── Extracted data

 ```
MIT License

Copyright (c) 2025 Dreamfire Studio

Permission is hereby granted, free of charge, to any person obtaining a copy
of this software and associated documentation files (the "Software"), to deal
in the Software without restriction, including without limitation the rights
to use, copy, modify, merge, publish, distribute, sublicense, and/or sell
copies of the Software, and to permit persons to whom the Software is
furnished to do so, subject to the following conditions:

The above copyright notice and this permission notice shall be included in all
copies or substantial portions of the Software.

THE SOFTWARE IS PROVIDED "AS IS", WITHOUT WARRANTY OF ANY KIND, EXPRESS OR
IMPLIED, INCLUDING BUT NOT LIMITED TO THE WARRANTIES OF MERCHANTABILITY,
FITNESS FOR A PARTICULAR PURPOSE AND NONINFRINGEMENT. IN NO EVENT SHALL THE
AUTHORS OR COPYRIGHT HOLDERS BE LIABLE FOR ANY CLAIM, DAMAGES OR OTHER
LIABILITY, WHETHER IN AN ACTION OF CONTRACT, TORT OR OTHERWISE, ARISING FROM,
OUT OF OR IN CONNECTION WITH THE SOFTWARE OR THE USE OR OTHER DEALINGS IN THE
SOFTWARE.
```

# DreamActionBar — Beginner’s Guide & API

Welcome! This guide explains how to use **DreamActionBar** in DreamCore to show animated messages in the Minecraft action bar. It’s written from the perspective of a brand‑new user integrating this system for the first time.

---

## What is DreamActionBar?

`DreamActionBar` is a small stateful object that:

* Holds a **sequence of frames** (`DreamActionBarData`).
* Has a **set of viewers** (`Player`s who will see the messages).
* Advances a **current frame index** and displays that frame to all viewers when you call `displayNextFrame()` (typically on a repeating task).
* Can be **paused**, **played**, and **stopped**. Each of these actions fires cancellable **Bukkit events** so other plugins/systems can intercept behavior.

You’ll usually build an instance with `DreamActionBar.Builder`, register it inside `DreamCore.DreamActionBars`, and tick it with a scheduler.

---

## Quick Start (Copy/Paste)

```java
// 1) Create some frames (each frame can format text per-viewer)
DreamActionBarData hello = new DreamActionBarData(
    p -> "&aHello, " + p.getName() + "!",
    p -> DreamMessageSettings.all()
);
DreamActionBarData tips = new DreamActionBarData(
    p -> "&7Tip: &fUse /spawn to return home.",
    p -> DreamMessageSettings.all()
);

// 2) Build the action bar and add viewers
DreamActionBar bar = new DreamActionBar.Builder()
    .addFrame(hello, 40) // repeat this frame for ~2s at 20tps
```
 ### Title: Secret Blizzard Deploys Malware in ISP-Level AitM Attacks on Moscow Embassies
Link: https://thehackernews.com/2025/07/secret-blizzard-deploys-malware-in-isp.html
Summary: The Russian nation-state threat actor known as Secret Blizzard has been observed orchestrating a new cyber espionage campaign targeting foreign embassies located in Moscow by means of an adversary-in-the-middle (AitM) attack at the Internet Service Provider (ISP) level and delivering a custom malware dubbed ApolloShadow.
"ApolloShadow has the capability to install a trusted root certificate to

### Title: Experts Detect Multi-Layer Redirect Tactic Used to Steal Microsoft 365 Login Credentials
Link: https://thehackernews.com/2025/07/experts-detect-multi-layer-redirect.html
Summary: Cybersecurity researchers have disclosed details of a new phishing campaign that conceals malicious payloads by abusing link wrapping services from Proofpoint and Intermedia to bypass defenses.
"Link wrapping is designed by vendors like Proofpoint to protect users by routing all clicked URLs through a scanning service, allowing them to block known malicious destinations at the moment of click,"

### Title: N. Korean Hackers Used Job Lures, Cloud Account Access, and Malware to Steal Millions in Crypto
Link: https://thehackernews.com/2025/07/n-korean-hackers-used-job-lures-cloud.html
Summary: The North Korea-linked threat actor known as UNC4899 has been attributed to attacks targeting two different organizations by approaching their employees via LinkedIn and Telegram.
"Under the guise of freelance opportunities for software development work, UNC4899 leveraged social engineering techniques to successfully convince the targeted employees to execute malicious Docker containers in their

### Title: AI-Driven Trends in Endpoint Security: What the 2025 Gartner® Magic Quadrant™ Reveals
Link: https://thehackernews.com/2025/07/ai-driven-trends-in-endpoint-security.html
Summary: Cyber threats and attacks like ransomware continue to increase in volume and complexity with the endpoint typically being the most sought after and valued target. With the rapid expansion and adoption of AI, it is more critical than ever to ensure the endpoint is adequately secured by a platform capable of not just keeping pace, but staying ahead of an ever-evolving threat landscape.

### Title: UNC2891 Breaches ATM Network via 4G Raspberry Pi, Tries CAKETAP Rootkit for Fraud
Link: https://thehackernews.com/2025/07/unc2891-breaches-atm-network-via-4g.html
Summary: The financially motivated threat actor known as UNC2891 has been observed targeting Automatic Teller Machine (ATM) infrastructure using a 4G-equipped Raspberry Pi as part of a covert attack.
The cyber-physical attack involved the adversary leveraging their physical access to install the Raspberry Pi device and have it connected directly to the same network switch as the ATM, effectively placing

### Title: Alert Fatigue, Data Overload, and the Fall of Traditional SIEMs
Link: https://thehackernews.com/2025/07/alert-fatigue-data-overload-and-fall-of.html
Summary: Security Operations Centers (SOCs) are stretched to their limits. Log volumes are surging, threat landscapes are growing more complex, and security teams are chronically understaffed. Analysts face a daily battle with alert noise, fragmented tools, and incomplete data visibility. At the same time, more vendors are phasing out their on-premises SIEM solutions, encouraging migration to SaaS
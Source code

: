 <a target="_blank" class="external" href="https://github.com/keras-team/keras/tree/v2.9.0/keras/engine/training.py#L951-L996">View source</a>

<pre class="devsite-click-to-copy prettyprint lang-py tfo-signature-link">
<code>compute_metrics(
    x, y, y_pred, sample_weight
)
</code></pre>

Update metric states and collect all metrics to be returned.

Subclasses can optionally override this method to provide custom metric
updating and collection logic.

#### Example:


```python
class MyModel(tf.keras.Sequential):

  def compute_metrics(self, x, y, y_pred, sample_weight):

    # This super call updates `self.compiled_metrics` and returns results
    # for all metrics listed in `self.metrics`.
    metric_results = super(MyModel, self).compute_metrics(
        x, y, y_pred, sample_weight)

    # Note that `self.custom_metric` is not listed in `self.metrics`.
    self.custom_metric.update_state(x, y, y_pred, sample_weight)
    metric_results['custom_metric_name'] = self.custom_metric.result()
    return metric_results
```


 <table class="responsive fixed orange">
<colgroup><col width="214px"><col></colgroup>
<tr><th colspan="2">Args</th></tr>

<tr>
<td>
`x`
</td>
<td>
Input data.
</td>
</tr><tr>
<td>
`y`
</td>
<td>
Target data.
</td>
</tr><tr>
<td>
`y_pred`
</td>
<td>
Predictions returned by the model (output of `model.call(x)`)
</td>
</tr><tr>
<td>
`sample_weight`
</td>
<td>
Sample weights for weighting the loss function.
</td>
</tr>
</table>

────

Exercise requirements ▸
When a line holds the string "What", pull it out of the listing.

Result ▸
## What is DreamActionBar?
### Title: AI-Driven Trends in Endpoint Security: What the 2025 Gartner® Magic Quadrant™ Reveals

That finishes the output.